制御室で複数現場のクレーンを監視・制御する(大林組提供)

  大林組がクレーンの自律運転システムを開発した。運搬したい目的地点の位置情報を指定するだけで人工知能(AI)が最適な運搬ルートを自動生成し稼働する。つり荷に障害物が接近した場合、減速・停止しルートを再作成するなど高い安全機能を備える。さまざまなクレーンに適用でき遠隔操作も可能。人力作業や高所作業が不要になる。

 対象物までの距離だけでなく位置や形状も正確に検知できる3D-LiDAR(ライダー)と呼ぶセンサー技術を活用する。3Dライダーは車の自動運転にも使われる先端のセンサー技術。

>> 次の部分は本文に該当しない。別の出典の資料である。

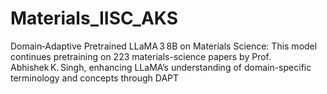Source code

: # Materials_IISC_AKS
Domain‑Adaptive Pretrained LLaMA 3 8B on Materials Science: This model continues pretraining on 223 materials-science papers by Prof. Abhishek K. Singh, enhancing LLaMA’s understanding of domain-specific terminology and concepts through DAPT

センサーで取得した点群データとAIの物体検知技術を組み合わせ、つり荷の形状や周辺の作業員、障害物を把握。運搬ルートとつり荷の形状に応じた全領域を自動設定し最適な速度でクレーンを動かす。

 つり荷の揺れを検出するとクレーンが自動抑制し揺れを抑える。荷下ろし時はジャイロ効果を活用したつり荷の方向制御装置を活用。カメラ映像からのAI認識技術やGNSS(全地球測位衛星システム)による方位計測、BIM/CIMデータを基に、つり荷の向きを自動制御する。荷下ろし後はシステムが自動玉掛け装置に指示し、玉掛けワイヤを自動で外すこともできる。

 操作画面は1画面に集約。オペレーターはパソコンやタブレットで作業指示が行える。クレーンの稼働状況を共有、確認できる環境さえ提供すれば場所を問わず制御室や在宅で操作できる。開発した自律運転システムは、三重県伊賀市で施工中の川上ダム本体建設工事(発注・水資源機構)に導入。CIMデータと連携させた「任意点間の連続自律運転」を実証した。